EXERCISE PROMPT: Your answer should be every line with the word "compiled", copied from the data below.

RECORDS SUPPLIED:

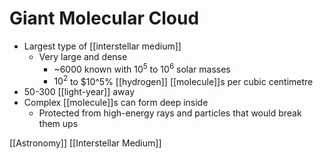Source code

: # Giant Molecular Cloud

- Largest type of [[interstellar medium]]
  - Very large and dense
    - ~6000 known with $10^5$ to $10^6$ solar masses
    - $10^2$ to $10^5% [[hydrogen]] [[molecule]]s per cubic centimetre
- 50-300 [[light-year]] away
- Complex [[molecule]]s can form deep inside
  - Protected from high-energy rays and particles that would break them ups

[[Astronomy]] [[Interstellar Medium]]

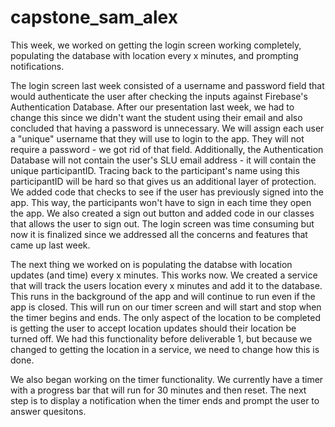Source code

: # capstone_sam_alex

This week, we worked on getting the login screen working completely, populating the database with location every x minutes, and prompting notifications. 

The login screen last week consisted of a username and password field that would authenticate the user after checking the inputs against Firebase's Authentication Database. After our presentation last week, we had to change this since we didn't want the student using their email and also concluded that having a password is unnecessary. We will assign each user a "unique" username that they will use to login to the app. They will not require a password - we got rid of that field. Additionally, the Authentication Database will not contain the user's SLU email address - it will contain the unique participantID. Tracing back to the participant's name using this participantID will be hard so that gives us an additional layer of protection. We added code that checks to see if the user has previously signed into the app. This way, the participants won't have to sign in each time they open the app. We also created a sign out button and added code in our classes that allows the user to sign out. The login screen was time consuming but now it is finalized since we addressed all the concerns and features that came up last week.

The next thing we worked on is populating the databse with location updates (and time) every x minutes. This works now.  We created a service that will track the users location every x minutes and add it to the database.  This runs in the background of the app and will continue to run even if the app is closed.  This will run on our timer screen and will start and stop when the timer begins and ends. The only aspect of the location to be completed is getting the user to accept location updates should their location be turned off.  We had this functionality before deliverable 1, but because we changed to getting the location in a service, we need to change how this is done.

We also began working on the timer functionality.  We currently have a timer with a progress bar that will run for 30 minutes and then reset.  The next step is to display a notification when the timer ends and prompt the user to answer quesitons.
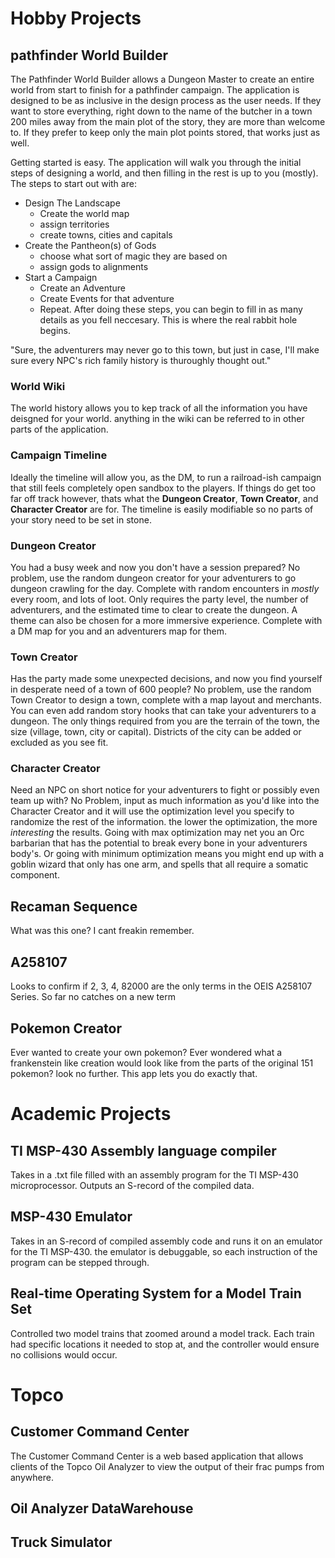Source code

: # Hobby Projects

## pathfinder World Builder

The Pathfinder World Builder allows a Dungeon Master to create an entire world from start to finish for a pathfinder campaign. The application is designed to be as inclusive in the design process as the user needs. If they want to store everything, right down to the name of the butcher in a town 200 miles away from the main plot of the story, they are more than welcome to. If they prefer to keep only the main plot points stored, that works just as well.

Getting started is easy. The application will walk you through the initial steps of designing a world, and then filling in the rest is up to you (mostly). The steps to start out with are:
  - Design The Landscape
    - Create the world map
    - assign territories 
    - create towns, cities and capitals
  - Create the Pantheon(s) of Gods
    - choose what sort of magic they are based on
    - assign gods to alignments
  - Start a Campaign
    - Create an Adventure
    - Create Events for that adventure
    - Repeat.
After doing these steps, you can begin to fill in as many details as you fell neccesary. This is where the real rabbit hole begins.     

  "Sure, the adventurers may never go to this town, but just in case, I'll make sure every NPC's rich family history is thuroughly thought out." 

### World Wiki
The world history allows you to kep track of all the information you have deisgned for your world. anything in the wiki can be referred to in other parts of the application. 

### Campaign Timeline
Ideally the timeline will allow you, as the DM, to run a railroad-ish campaign that still feels completely open sandbox to the players. If things do get too far off track however, thats what the **Dungeon Creator**, **Town Creator**, and **Character Creator** are for. The timeline is easily modifiable so no parts of your story need to be set in stone. 

### Dungeon Creator
You had a busy week and now you don't have a session prepared? No problem, use the random dungeon creator for your adventurers to go dungeon crawling for the day. Complete with random encounters in *mostly* every room, and lots of loot. Only requires the party level, the number of adventurers, and the estimated time to clear to create the dungeon. A theme can also be chosen for a more immersive experience. Complete with a DM map for you and an adventurers map for them.

### Town Creator
Has the party made some unexpected decisions, and now you find yourself in desperate need of a town of 600 people? No problem, use the random Town Creator to design a town, complete with a map layout and merchants. You can even add random story hooks that can take your adventurers to a dungeon. The only things required from you are the terrain of the town, the size (village, town, city or capital). Districts of the city can be added or excluded as you see fit.  

### Character Creator
Need an NPC on short notice for your adventurers to fight or possibly even team up with? No Problem, input as much information as you'd like into the Character Creator and it will use the optimization level you specify to randomize the rest of the information. the lower the optimization, the more *interesting* the results. Going with max optimization may net you an Orc barbarian that has the potential to break every bone in your adventurers body's. Or going with minimum optimization means you might end up with a goblin wizard that only has one arm, and spells that all require a somatic component. 

## Recaman Sequence

What was this one? I cant freakin remember.

## A258107

Looks to confirm if 2, 3, 4, 82000 are the only terms in the OEIS A258107 Series. So far no catches on a new term

## Pokemon Creator

Ever wanted to create your own pokemon? Ever wondered what a frankenstein like creation would look like from the parts of the original 151 pokemon? look no further. This app lets you do exactly that.

# Academic Projects

## TI MSP-430 Assembly language compiler

Takes in a .txt file filled with an assembly program for the TI MSP-430 microprocessor. Outputs an S-record of the compiled data. 

## MSP-430 Emulator

Takes in an S-record of compiled assembly code and runs it on an emulator for the TI MSP-430. the emulator is debuggable, so each instruction of the program can be stepped through.

## Real-time Operating System for a Model Train Set

Controlled two model trains that zoomed around a model track. Each train had specific locations it needed to stop at, and the controller would ensure no collisions would occur.

# Topco

## Customer Command Center
The Customer Command Center is a web based application that allows clients of the Topco Oil Analyzer to view the output of their frac pumps from anywhere. 
## Oil Analyzer DataWarehouse

## Truck Simulator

COMPLETED TASK:
Takes in a .txt file filled with an assembly program for the TI MSP-430 microprocessor. Outputs an S-record of the compiled data. 
Takes in an S-record of compiled assembly code and runs it on an emulator for the TI MSP-430. the emulator is debuggable, so each instruction of the program can be stepped through.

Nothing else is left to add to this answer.